• [Assignment]:
Retype the entries exactly, but skip the pictures.

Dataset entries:
▼▼▼

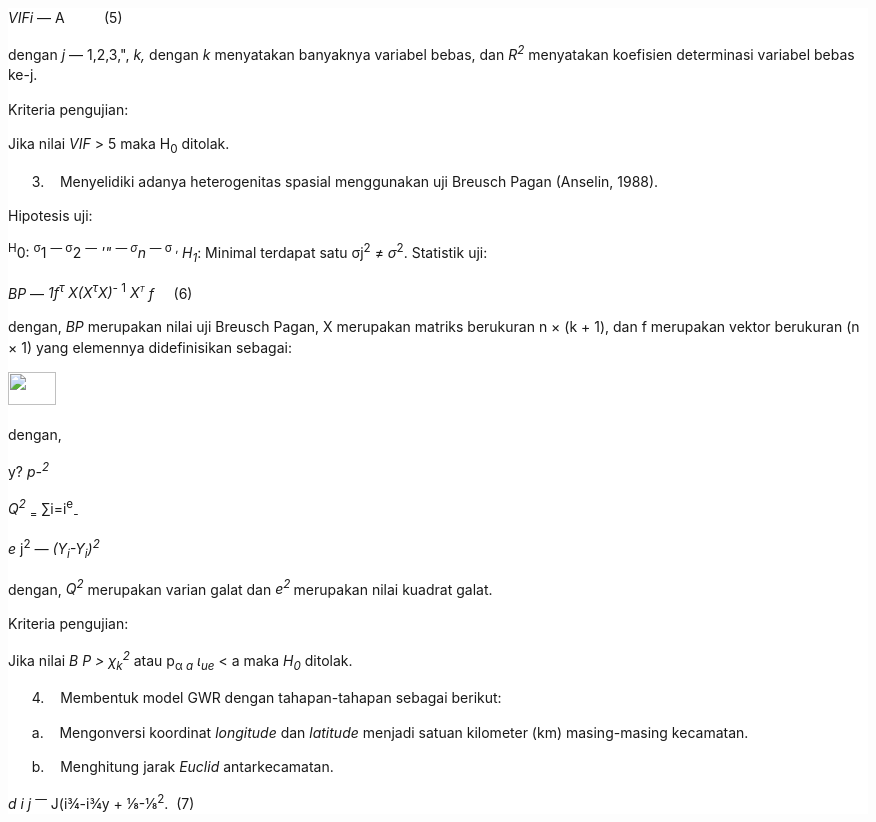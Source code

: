 <p><span class="font8" style="font-style:italic;">VIFi</span><span class="font8"> — A &nbsp;&nbsp;&nbsp;&nbsp;&nbsp;&nbsp;&nbsp;&nbsp;&nbsp;(5)</span></p>
<p><span class="font8">dengan </span><span class="font8" style="font-style:italic;">j</span><span class="font8"> — 1,2,3,&quot;, </span><span class="font8" style="font-style:italic;">k,</span><span class="font8"> dengan </span><span class="font8" style="font-style:italic;">k </span><span class="font8">menyatakan banyaknya variabel bebas, dan </span><span class="font8" style="font-style:italic;">R<sup>2</sup></span><span class="font8"> menyatakan koefisien determinasi variabel bebas ke-j.</span></p>
<p><span class="font8">Kriteria pengujian:</span></p>
<p><span class="font8">Jika nilai </span><span class="font8" style="font-style:italic;">VIF</span><span class="font8"> &gt;&nbsp;5 maka H<sub>0</sub> ditolak.</span></p>
<ul style="list-style:none;"><li>
<p><span class="font8">3. &nbsp;&nbsp;&nbsp;Menyelidiki adanya heterogenitas spasial menggunakan uji Breusch Pagan (Anselin, 1988)</span><span class="font1">.</span></p></li></ul>
<p><span class="font8">Hipotesis uji:</span></p>
<p><span class="font8"><sup>H</sup></span><span class="font5">0</span><span class="font8">: <sup>σ</sup></span><span class="font5">1 </span><span class="font8"><sup>— σ</sup></span><span class="font5">2 </span><span class="font8" style="font-style:italic;"><sup>—</sup> '&quot; <sup>— σ</sup>n</span><span class="font8"> <sup>— σ </sup></span><span class="font7"><sup>, </sup></span><span class="font8" style="font-style:italic;">H<sub>1</sub></span><span class="font8">: Minimal terdapat satu σ</span><span class="font5">j</span><span class="font8"><sup>2</sup> ≠ </span><span class="font8" style="font-style:italic;">σ</span><span class="font8"><sup>2</sup>. Statistik uji:</span></p>
<p><span class="font8" style="font-style:italic;">BP</span><span class="font8"> — </span><span class="font8" style="font-style:italic;">1f<sup>τ</sup> X(X<sup>τ</sup>X)<sup>-</sup></span><span class="font8"><sup> 1</sup> </span><span class="font8" style="font-style:italic;font-variant:small-caps;">X<sup>t</sup></span><span class="font8" style="font-style:italic;"> f</span><span class="font8"> &nbsp;&nbsp;&nbsp;&nbsp;(6)</span></p>
<p><span class="font8">dengan, </span><span class="font8" style="font-style:italic;">BP</span><span class="font8"> merupakan nilai uji Breusch Pagan, X merupakan matriks berukuran n × (k + 1), dan f merupakan vektor berukuran (n × 1) yang elemennya didefinisikan sebagai:</span></p><img src="https://jurnal.harianregional.com/media/49857-1.png" alt="" style="width:36pt;height:25pt;">
<p><span class="font8">dengan,</span></p>
<p><span class="font8">y? </span><span class="font8" style="font-style:italic;">p-<sup>2</sup></span></p>
<p><span class="font8" style="font-style:italic;">Q<sup>2</sup></span><span class="font8"> <sub>=</sub> </span><span class="font5">∑</span><span class="font7">i=i<sup>e</sup><sub>-</sub></span></p>
<p><span class="font8" style="font-style:italic;">e</span><span class="font5"> j</span><span class="font8"><sup>2</sup> </span><span class="font8" style="font-style:italic;">— (Y<sub>i</sub>-Y<sub>i</sub>)<sup>2</sup></span></p>
<p><span class="font8">dengan, </span><span class="font8" style="font-style:italic;">Q<sup>2</sup></span><span class="font8"> merupakan varian galat dan </span><span class="font8" style="font-style:italic;">e<sup>2 </sup></span><span class="font8">merupakan nilai kuadrat galat.</span></p>
<p><span class="font8">Kriteria pengujian:</span></p>
<p><span class="font8">Jika nilai </span><span class="font8" style="font-style:italic;">B P &gt;&nbsp;χ<sub>k</sub><sup>2</sup></span><span class="font8"> atau p<sub>α </sub></span><span class="font8" style="font-style:italic;"><sub>a</sub> ι<sub>ue</sub></span><span class="font8"> &lt;&nbsp;a maka </span><span class="font8" style="font-style:italic;">H<sub>0</sub></span><span class="font8"> ditolak.</span></p>
<ul style="list-style:none;"><li>
<p><span class="font8">4. &nbsp;&nbsp;&nbsp;Membentuk model GWR dengan tahapan-tahapan sebagai berikut:</span></p></li></ul>
<ul style="list-style:none;"><li>
<p><span class="font8">a. &nbsp;&nbsp;&nbsp;Mengonversi koordinat </span><span class="font8" style="font-style:italic;">longitude</span><span class="font8"> dan </span><span class="font8" style="font-style:italic;">latitude</span><span class="font8"> menjadi satuan kilometer (km) masing-masing kecamatan.</span></p></li>
<li>
<p><span class="font8">b. &nbsp;&nbsp;&nbsp;Menghitung jarak </span><span class="font8" style="font-style:italic;">Euclid </span><span class="font8">antarkecamatan.</span></p></li></ul>
<p><span class="font8" style="font-style:italic;">d i j</span><span class="font8"> <sup>—</sup> J(i¾-i¾y + ⅛-⅛<sup>2</sup>. &nbsp;(7)</span></p>
<ul style="list-style:none;"><li>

▲▲▲

• [Task result]:
Source code

: <p><span class="font8" style="font-style:italic;">VIFi</span><span class="font8"> — A &nbsp;&nbsp;&nbsp;&nbsp;&nbsp;&nbsp;&nbsp;&nbsp;&nbsp;(5)</span></p>
<p><span class="font8">dengan </span><span class="font8" style="font-style:italic;">j</span><span class="font8"> — 1,2,3,&quot;, </span><span class="font8" style="font-style:italic;">k,</span><span class="font8"> dengan </span><span class="font8" style="font-style:italic;">k </span><span class="font8">menyatakan banyaknya variabel bebas, dan </span><span class="font8" style="font-style:italic;">R<sup>2</sup></span><span class="font8"> menyatakan koefisien determinasi variabel bebas ke-j.</span></p>
<p><span class="font8">Kriteria pengujian:</span></p>
<p><span class="font8">Jika nilai </span><span class="font8" style="font-style:italic;">VIF</span><span class="font8"> &gt;&nbsp;5 maka H<sub>0</sub> ditolak.</span></p>
<ul style="list-style:none;"><li>
<p><span class="font8">3. &nbsp;&nbsp;&nbsp;Menyelidiki adanya heterogenitas spasial menggunakan uji Breusch Pagan (Anselin, 1988)</span><span class="font1">.</span></p></li></ul>
<p><span class="font8">Hipotesis uji:</span></p>
<p><span class="font8"><sup>H</sup></span><span class="font5">0</span><span class="font8">: <sup>σ</sup></span><span class="font5">1 </span><span class="font8"><sup>— σ</sup></span><span class="font5">2 </span><span class="font8" style="font-style:italic;"><sup>—</sup> '&quot; <sup>— σ</sup>n</span><span class="font8"> <sup>— σ </sup></span><span class="font7"><sup>, </sup></span><span class="font8" style="font-style:italic;">H<sub>1</sub></span><span class="font8">: Minimal terdapat satu σ</span><span class="font5">j</span><span class="font8"><sup>2</sup> ≠ </span><span class="font8" style="font-style:italic;">σ</span><span class="font8"><sup>2</sup>. Statistik uji:</span></p>
<p><span class="font8" style="font-style:italic;">BP</span><span class="font8"> — </span><span class="font8" style="font-style:italic;">1f<sup>τ</sup> X(X<sup>τ</sup>X)<sup>-</sup></span><span class="font8"><sup> 1</sup> </span><span class="font8" style="font-style:italic;font-variant:small-caps;">X<sup>t</sup></span><span class="font8" style="font-style:italic;"> f</span><span class="font8"> &nbsp;&nbsp;&nbsp;&nbsp;(6)</span></p>
<p><span class="font8">dengan, </span><span class="font8" style="font-style:italic;">BP</span><span class="font8"> merupakan nilai uji Breusch Pagan, X merupakan matriks berukuran n × (k + 1), dan f merupakan vektor berukuran (n × 1) yang elemennya didefinisikan sebagai:</span></p><img src="https://jurnal.harianregional.com/media/49857-1.png" alt="" style="width:36pt;height:25pt;">
<p><span class="font8">dengan,</span></p>
<p><span class="font8">y? </span><span class="font8" style="font-style:italic;">p-<sup>2</sup></span></p>
<p><span class="font8" style="font-style:italic;">Q<sup>2</sup></span><span class="font8"> <sub>=</sub> </span><span class="font5">∑</span><span class="font7">i=i<sup>e</sup><sub>-</sub></span></p>
<p><span class="font8" style="font-style:italic;">e</span><span class="font5"> j</span><span class="font8"><sup>2</sup> </span><span class="font8" style="font-style:italic;">— (Y<sub>i</sub>-Y<sub>i</sub>)<sup>2</sup></span></p>
<p><span class="font8">dengan, </span><span class="font8" style="font-style:italic;">Q<sup>2</sup></span><span class="font8"> merupakan varian galat dan </span><span class="font8" style="font-style:italic;">e<sup>2 </sup></span><span class="font8">merupakan nilai kuadrat galat.</span></p>
<p><span class="font8">Kriteria pengujian:</span></p>
<p><span class="font8">Jika nilai </span><span class="font8" style="font-style:italic;">B P &gt;&nbsp;χ<sub>k</sub><sup>2</sup></span><span class="font8"> atau p<sub>α </sub></span><span class="font8" style="font-style:italic;"><sub>a</sub> ι<sub>ue</sub></span><span class="font8"> &lt;&nbsp;a maka </span><span class="font8" style="font-style:italic;">H<sub>0</sub></span><span class="font8"> ditolak.</span></p>
<ul style="list-style:none;"><li>
<p><span class="font8">4. &nbsp;&nbsp;&nbsp;Membentuk model GWR dengan tahapan-tahapan sebagai berikut:</span></p></li></ul>
<ul style="list-style:none;"><li>
<p><span class="font8">a. &nbsp;&nbsp;&nbsp;Mengonversi koordinat </span><span class="font8" style="font-style:italic;">longitude</span><span class="font8"> dan </span><span class="font8" style="font-style:italic;">latitude</span><span class="font8"> menjadi satuan kilometer (km) masing-masing kecamatan.</span></p></li>
<li>
<p><span class="font8">b. &nbsp;&nbsp;&nbsp;Menghitung jarak </span><span class="font8" style="font-style:italic;">Euclid </span><span class="font8">antarkecamatan.</span></p></li></ul>
<p><span class="font8" style="font-style:italic;">d i j</span><span class="font8"> <sup>—</sup> J(i¾-i¾y + ⅛-⅛<sup>2</sup>. &nbsp;(7)</span></p>
<ul style="list-style:none;"><li>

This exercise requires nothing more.